In true Ratmansky style, this Cinderella is a visual feast. Sinuous, spiralling and expansive choreography flirts with off-axis balance and contemporary use of space, bodies bending, pushing, pulling, altogether defying the uprightness of the classical idiom. Airy, flowing, completely free, Ratmansky’s movement could so clearly mould into a stunning neoclassical abstract mood work, yet, within the context of his story ballets, the malleable choreography becomes so much more, suddenly expressive, curious, and sometimes audacious.

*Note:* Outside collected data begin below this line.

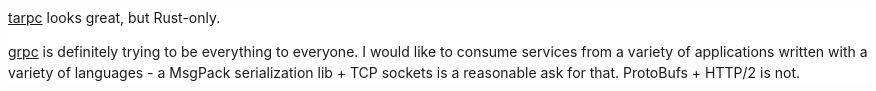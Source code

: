 [tarpc](https://docs.rs/tarpc/) looks great, but Rust-only.

[grpc](https://grpc.io/) is definitely trying to be everything to everyone.
I would like to consume services from a variety of applications written with
a variety of languages - a MsgPack serialization lib + TCP sockets is
a reasonable ask for that. ProtoBufs + HTTP/2 is not.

The characters of the fairy tale (which really needs no further introduction) contrast each other well. Cinderella (Leanne Stojmenov) is reserved and shy, her dance graceful, her landings soft. Stojmenov slowly grows into the role as the evening progresses, after starting Act I with what felt like a ‘well rehearsed’ performance’. Gradually, she abandons herself into the story (in good keeping with the Fairy Godmother’s magical timing) and morphs into a luminescent and open-hearted Cinderella. Ratmansky’s prince (Kevin Jackson) is a little plastic, to say the least: shiny white suit, slicked hair, show-off (perfectly executed) technique, and a seductive stance suggest a flashy, self absorbed personality. It’s not all show though, as the prince reveals himself to be quite the romantic, embarking on a beautifully rendered journey across land and sea to find his Cinderella.

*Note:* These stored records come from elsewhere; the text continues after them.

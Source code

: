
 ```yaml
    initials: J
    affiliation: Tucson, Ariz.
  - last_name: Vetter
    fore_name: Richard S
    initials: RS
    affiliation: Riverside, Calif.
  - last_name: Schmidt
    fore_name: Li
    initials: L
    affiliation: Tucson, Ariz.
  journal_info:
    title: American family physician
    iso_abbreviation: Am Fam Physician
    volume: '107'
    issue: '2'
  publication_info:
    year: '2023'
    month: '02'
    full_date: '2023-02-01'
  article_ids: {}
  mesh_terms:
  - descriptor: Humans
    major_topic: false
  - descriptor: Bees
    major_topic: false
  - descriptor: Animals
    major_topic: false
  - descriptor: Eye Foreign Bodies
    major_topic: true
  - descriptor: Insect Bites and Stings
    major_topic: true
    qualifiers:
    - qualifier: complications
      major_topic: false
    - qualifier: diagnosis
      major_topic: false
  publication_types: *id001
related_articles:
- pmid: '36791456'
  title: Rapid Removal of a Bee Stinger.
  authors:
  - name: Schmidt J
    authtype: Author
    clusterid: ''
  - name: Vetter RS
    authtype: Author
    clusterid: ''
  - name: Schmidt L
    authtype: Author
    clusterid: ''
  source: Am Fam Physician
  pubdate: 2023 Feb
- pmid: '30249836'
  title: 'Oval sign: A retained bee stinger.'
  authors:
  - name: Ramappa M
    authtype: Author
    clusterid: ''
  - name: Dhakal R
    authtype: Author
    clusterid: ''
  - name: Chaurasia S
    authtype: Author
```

Whilst performed well, their romance isn’t the stuff of great passions, and the relative flatness of the fairy tale’s central romantic affair (love at first sight, prince saves woman from her sorrowful despair, they will live happily ever after) does not alone a rounded ballet make. It’s the trio of Stepmother and stepsisters Dumpy and Skinny which seals the work’s success. Deliberately gauche (but not grotesque), comical and inadequate, they punctuate the ballet with outbursts of excellent entertainment. Eloise Fryer (Dumpy) and Ingrid Gow (Skinny) bite into their roles with confidence and subtility to great effect. They are brilliantly led by Amy Harris who lit the stage with an assured and engaging performance as the Stepmother, a role she created back in 2013. Far from the stereotype of the evil character embodied by the Disney movie, she presents the woman as a seductive, devious, calculating, but not altogether insensitive ‘other woman’.